所有数据采用SPSS22.0软件进行统计分析，计量资料以±s表示，多组间数据比较采用单因素方差分析，两两组间比较采用t检验。以P＜0.05为差异有统计学意义。

结 果

一、细胞增殖抑制实验

结果显示，4-HPR与4-HPR-L对A375和B16F10的增殖具有抑制作用。给药48 h后，0.1、1、15、30、50、70 mg/L 4-HPR-L组A375和B16F10细胞存活率低于同浓度4-HPR组，差异均有统计学意义（A375细胞组t值分别为 8.019、8.298、11.455、19.978、33.672、16.314，均P＜ 0.01；B16F10细胞组t值分别为 3.573、3.153、9.953、4.019、8.097、7.53，P＜ 0.05或0.01）。
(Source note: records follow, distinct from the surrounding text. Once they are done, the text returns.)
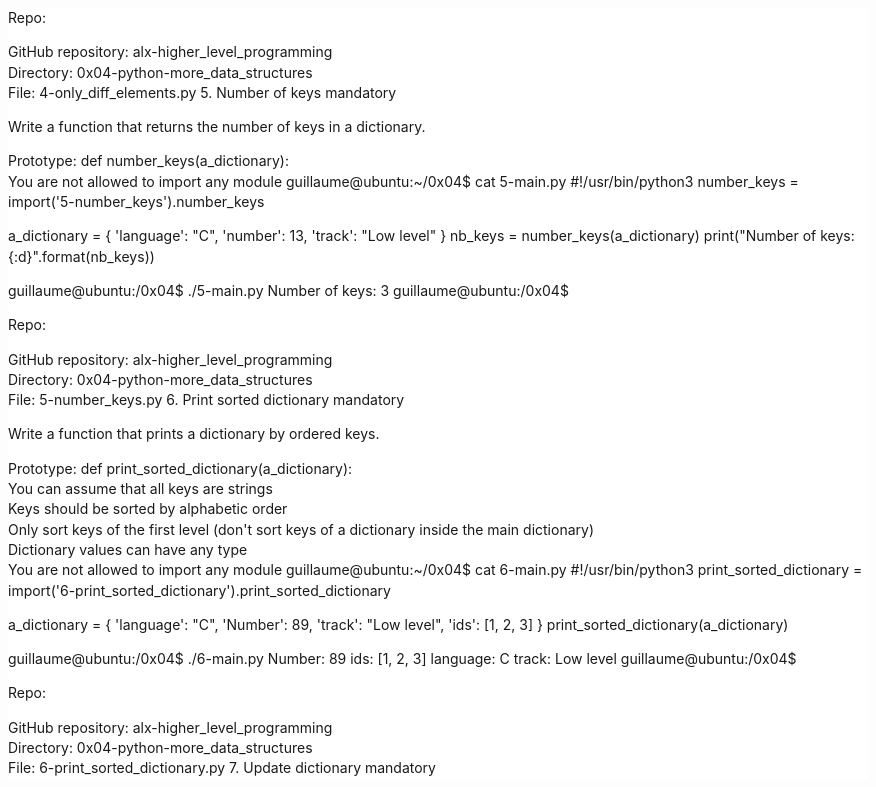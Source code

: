 Repo:

GitHub repository: alx-higher_level_programming\
Directory: 0x04-python-more_data_structures\
File: 4-only_diff_elements.py
5. Number of keys
mandatory

Write a function that returns the number of keys in a dictionary.

Prototype: def number_keys(a_dictionary):\
You are not allowed to import any module
guillaume@ubuntu:~/0x04$ cat 5-main.py
#!/usr/bin/python3
number_keys = import('5-number_keys').number_keys

a_dictionary = { 'language': "C", 'number': 13, 'track': "Low level" }
nb_keys = number_keys(a_dictionary)
print("Number of keys: {:d}".format(nb_keys))

guillaume@ubuntu:/0x04$ ./5-main.py
Number of keys: 3
guillaume@ubuntu:/0x04$

Repo:

GitHub repository: alx-higher_level_programming\
Directory: 0x04-python-more_data_structures\
File: 5-number_keys.py
6. Print sorted dictionary
mandatory

Write a function that prints a dictionary by ordered keys.

Prototype: def print_sorted_dictionary(a_dictionary):\
You can assume that all keys are strings\
Keys should be sorted by alphabetic order\
Only sort keys of the first level (don't sort keys of a dictionary inside the main dictionary)\
Dictionary values can have any type\
You are not allowed to import any module
guillaume@ubuntu:~/0x04$ cat 6-main.py
#!/usr/bin/python3
print_sorted_dictionary = import('6-print_sorted_dictionary').print_sorted_dictionary

a_dictionary = { 'language': "C", 'Number': 89, 'track': "Low level", 'ids': [1, 2, 3] }
print_sorted_dictionary(a_dictionary)

guillaume@ubuntu:/0x04$ ./6-main.py
Number: 89
ids: [1, 2, 3]
language: C
track: Low level
guillaume@ubuntu:/0x04$

Repo:

GitHub repository: alx-higher_level_programming\
Directory: 0x04-python-more_data_structures\
File: 6-print_sorted_dictionary.py
7. Update dictionary
mandatory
见图1、2。

图1 CCK-8法观察同浓度芬维A铵（4-HPR）、载4-HPR脂质体（4-HPR-L）对A375细胞的增殖抑制作用（n=5） a：同浓度4-HPR、4-HPR-L组比较，均P＜0.01

图2 CCK-8法观察同浓度芬维A铵（4-HPR）、载4-HPR脂质体（4-HPR-L）对B16F10细胞的增殖抑制作用（n=5） 同浓度4-HPR、4-HPR-L组比较，a：P ＜ 0.05；b：P ＜ 0.01

二、Hoechst33258染色

对照组、4-HPR组A375和B16F10细胞无明显变化，染色质均匀分散在细胞核中，4-HPR组细胞质略呈亮蓝色，而4-HPR-L组细胞体积变小，细胞质浓缩，细胞核裂解为碎块（图3箭头所示），产生凋亡小体等凋亡特征。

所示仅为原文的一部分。